■ EXERCISE DESCRIPTION
Set the records down again, exactly, without their images.
- - - - -
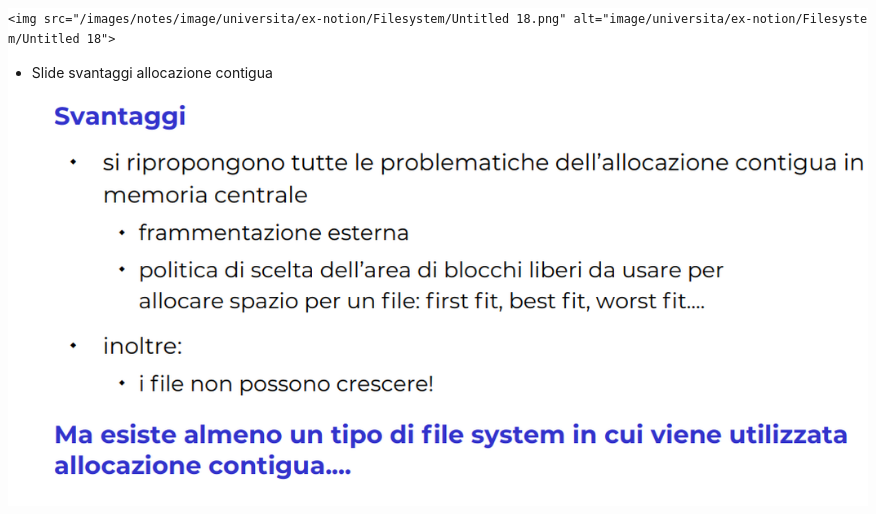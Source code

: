     <img src="/images/notes/image/universita/ex-notion/Filesystem/Untitled 18.png" alt="image/universita/ex-notion/Filesystem/Untitled 18">

- Slide svantaggi allocazione contigua

    <img src="/images/notes/image/universita/ex-notion/Filesystem/Untitled 19.png" alt="image/universita/ex-notion/Filesystem/Untitled 19">
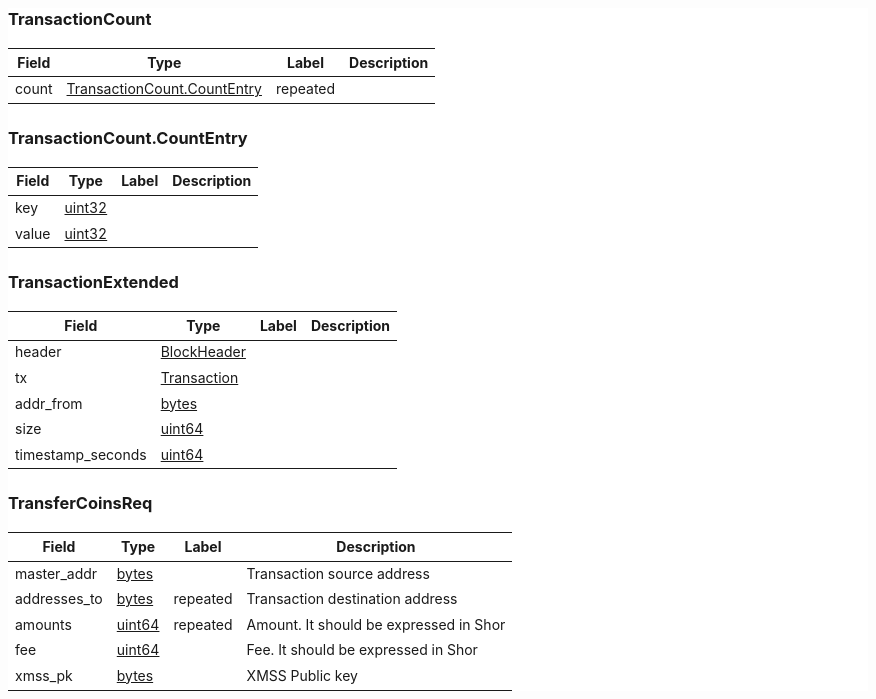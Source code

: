 ### TransactionCount



| Field | Type | Label | Description |
| ----- | ---- | ----- | ----------- |
| count | [TransactionCount.CountEntry](#qrl.TransactionCount.CountEntry) | repeated |  |






<a name="qrl.TransactionCount.CountEntry"/>

### TransactionCount.CountEntry



| Field | Type | Label | Description |
| ----- | ---- | ----- | ----------- |
| key | [uint32](#uint32) |  |  |
| value | [uint32](#uint32) |  |  |






<a name="qrl.TransactionExtended"/>

### TransactionExtended



| Field | Type | Label | Description |
| ----- | ---- | ----- | ----------- |
| header | [BlockHeader](#qrl.BlockHeader) |  |  |
| tx | [Transaction](#qrl.Transaction) |  |  |
| addr_from | [bytes](#bytes) |  |  |
| size | [uint64](#uint64) |  |  |
| timestamp_seconds | [uint64](#uint64) |  |  |






<a name="qrl.TransferCoinsReq"/>

### TransferCoinsReq



| Field | Type | Label | Description |
| ----- | ---- | ----- | ----------- |
| master_addr | [bytes](#bytes) |  | Transaction source address |
| addresses_to | [bytes](#bytes) | repeated | Transaction destination address |
| amounts | [uint64](#uint64) | repeated | Amount. It should be expressed in Shor |
| fee | [uint64](#uint64) |  | Fee. It should be expressed in Shor |
| xmss_pk | [bytes](#bytes) |  | XMSS Public key |
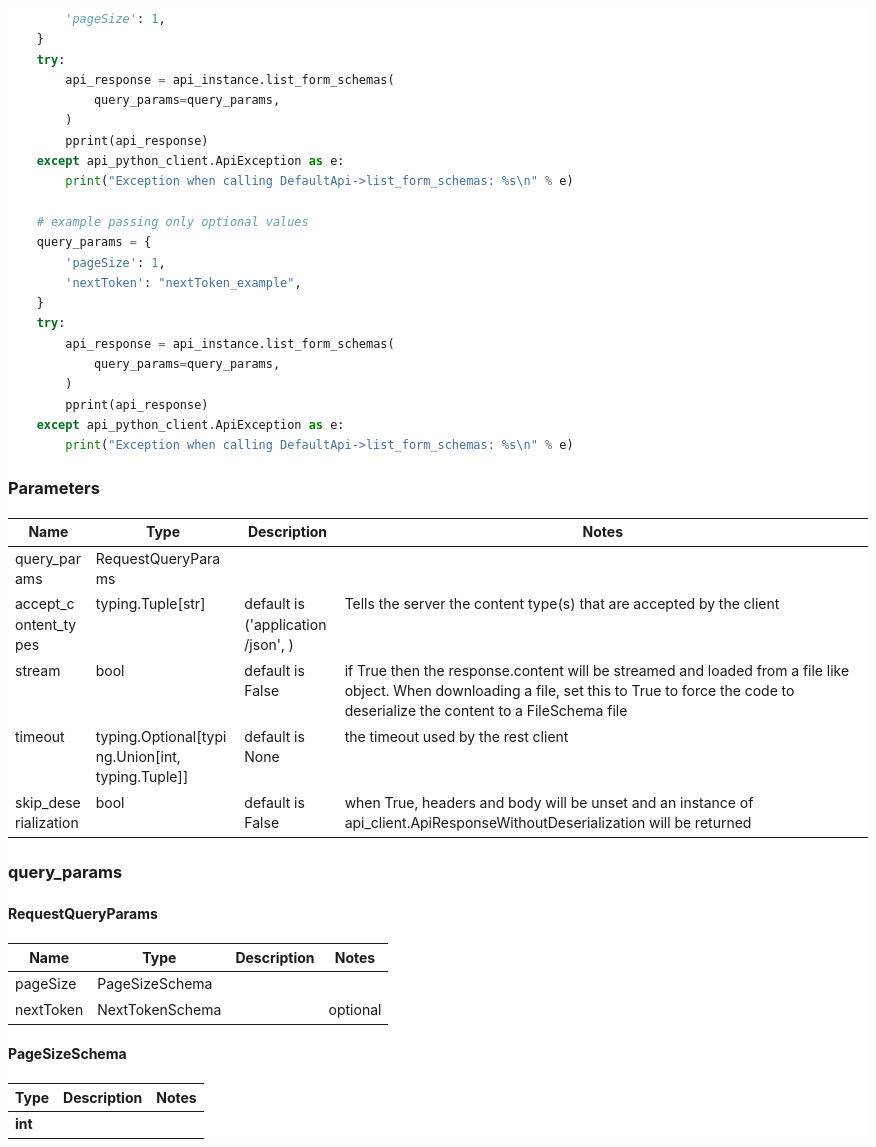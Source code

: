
 ```python
        'pageSize': 1,
    }
    try:
        api_response = api_instance.list_form_schemas(
            query_params=query_params,
        )
        pprint(api_response)
    except api_python_client.ApiException as e:
        print("Exception when calling DefaultApi->list_form_schemas: %s\n" % e)

    # example passing only optional values
    query_params = {
        'pageSize': 1,
        'nextToken': "nextToken_example",
    }
    try:
        api_response = api_instance.list_form_schemas(
            query_params=query_params,
        )
        pprint(api_response)
    except api_python_client.ApiException as e:
        print("Exception when calling DefaultApi->list_form_schemas: %s\n" % e)
```
### Parameters

Name | Type | Description  | Notes
------------- | ------------- | ------------- | -------------
query_params | RequestQueryParams | |
accept_content_types | typing.Tuple[str] | default is ('application/json', ) | Tells the server the content type(s) that are accepted by the client
stream | bool | default is False | if True then the response.content will be streamed and loaded from a file like object. When downloading a file, set this to True to force the code to deserialize the content to a FileSchema file
timeout | typing.Optional[typing.Union[int, typing.Tuple]] | default is None | the timeout used by the rest client
skip_deserialization | bool | default is False | when True, headers and body will be unset and an instance of api_client.ApiResponseWithoutDeserialization will be returned

### query_params
#### RequestQueryParams

Name | Type | Description  | Notes
------------- | ------------- | ------------- | -------------
pageSize | PageSizeSchema | | 
nextToken | NextTokenSchema | | optional


#### PageSizeSchema

Type | Description | Notes
------------- | ------------- | -------------
**int** |  |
- - - - -
■ ANSWER AREA
Source code

:     <img src="/images/notes/image/universita/ex-notion/Filesystem/Untitled 18.png" alt="image/universita/ex-notion/Filesystem/Untitled 18">

- Slide svantaggi allocazione contigua

    <img src="/images/notes/image/universita/ex-notion/Filesystem/Untitled 19.png" alt="image/universita/ex-notion/Filesystem/Untitled 19">
Source code

: ### TransactionCount



| Field | Type | Label | Description |
| ----- | ---- | ----- | ----------- |
| count | [TransactionCount.CountEntry](#qrl.TransactionCount.CountEntry) | repeated |  |






<a name="qrl.TransactionCount.CountEntry"/>

### TransactionCount.CountEntry



| Field | Type | Label | Description |
| ----- | ---- | ----- | ----------- |
| key | [uint32](#uint32) |  |  |
| value | [uint32](#uint32) |  |  |






<a name="qrl.TransactionExtended"/>

### TransactionExtended



| Field | Type | Label | Description |
| ----- | ---- | ----- | ----------- |
| header | [BlockHeader](#qrl.BlockHeader) |  |  |
| tx | [Transaction](#qrl.Transaction) |  |  |
| addr_from | [bytes](#bytes) |  |  |
| size | [uint64](#uint64) |  |  |
| timestamp_seconds | [uint64](#uint64) |  |  |






<a name="qrl.TransferCoinsReq"/>

### TransferCoinsReq



| Field | Type | Label | Description |
| ----- | ---- | ----- | ----------- |
| master_addr | [bytes](#bytes) |  | Transaction source address |
| addresses_to | [bytes](#bytes) | repeated | Transaction destination address |
| amounts | [uint64](#uint64) | repeated | Amount. It should be expressed in Shor |
| fee | [uint64](#uint64) |  | Fee. It should be expressed in Shor |
| xmss_pk | [bytes](#bytes) |  | XMSS Public key |
Source code

:
 ```python
        'pageSize': 1,
    }
    try:
        api_response = api_instance.list_form_schemas(
            query_params=query_params,
        )
        pprint(api_response)
    except api_python_client.ApiException as e:
        print("Exception when calling DefaultApi->list_form_schemas: %s\n" % e)

    # example passing only optional values
    query_params = {
        'pageSize': 1,
        'nextToken': "nextToken_example",
    }
    try:
        api_response = api_instance.list_form_schemas(
            query_params=query_params,
        )
        pprint(api_response)
    except api_python_client.ApiException as e:
        print("Exception when calling DefaultApi->list_form_schemas: %s\n" % e)
```
### Parameters

Name | Type | Description  | Notes
------------- | ------------- | ------------- | -------------
query_params | RequestQueryParams | |
accept_content_types | typing.Tuple[str] | default is ('application/json', ) | Tells the server the content type(s) that are accepted by the client
stream | bool | default is False | if True then the response.content will be streamed and loaded from a file like object. When downloading a file, set this to True to force the code to deserialize the content to a FileSchema file
timeout | typing.Optional[typing.Union[int, typing.Tuple]] | default is None | the timeout used by the rest client
skip_deserialization | bool | default is False | when True, headers and body will be unset and an instance of api_client.ApiResponseWithoutDeserialization will be returned

### query_params
#### RequestQueryParams

Name | Type | Description  | Notes
------------- | ------------- | ------------- | -------------
pageSize | PageSizeSchema | | 
nextToken | NextTokenSchema | | optional


#### PageSizeSchema

Type | Description | Notes
------------- | ------------- | -------------
**int** |  |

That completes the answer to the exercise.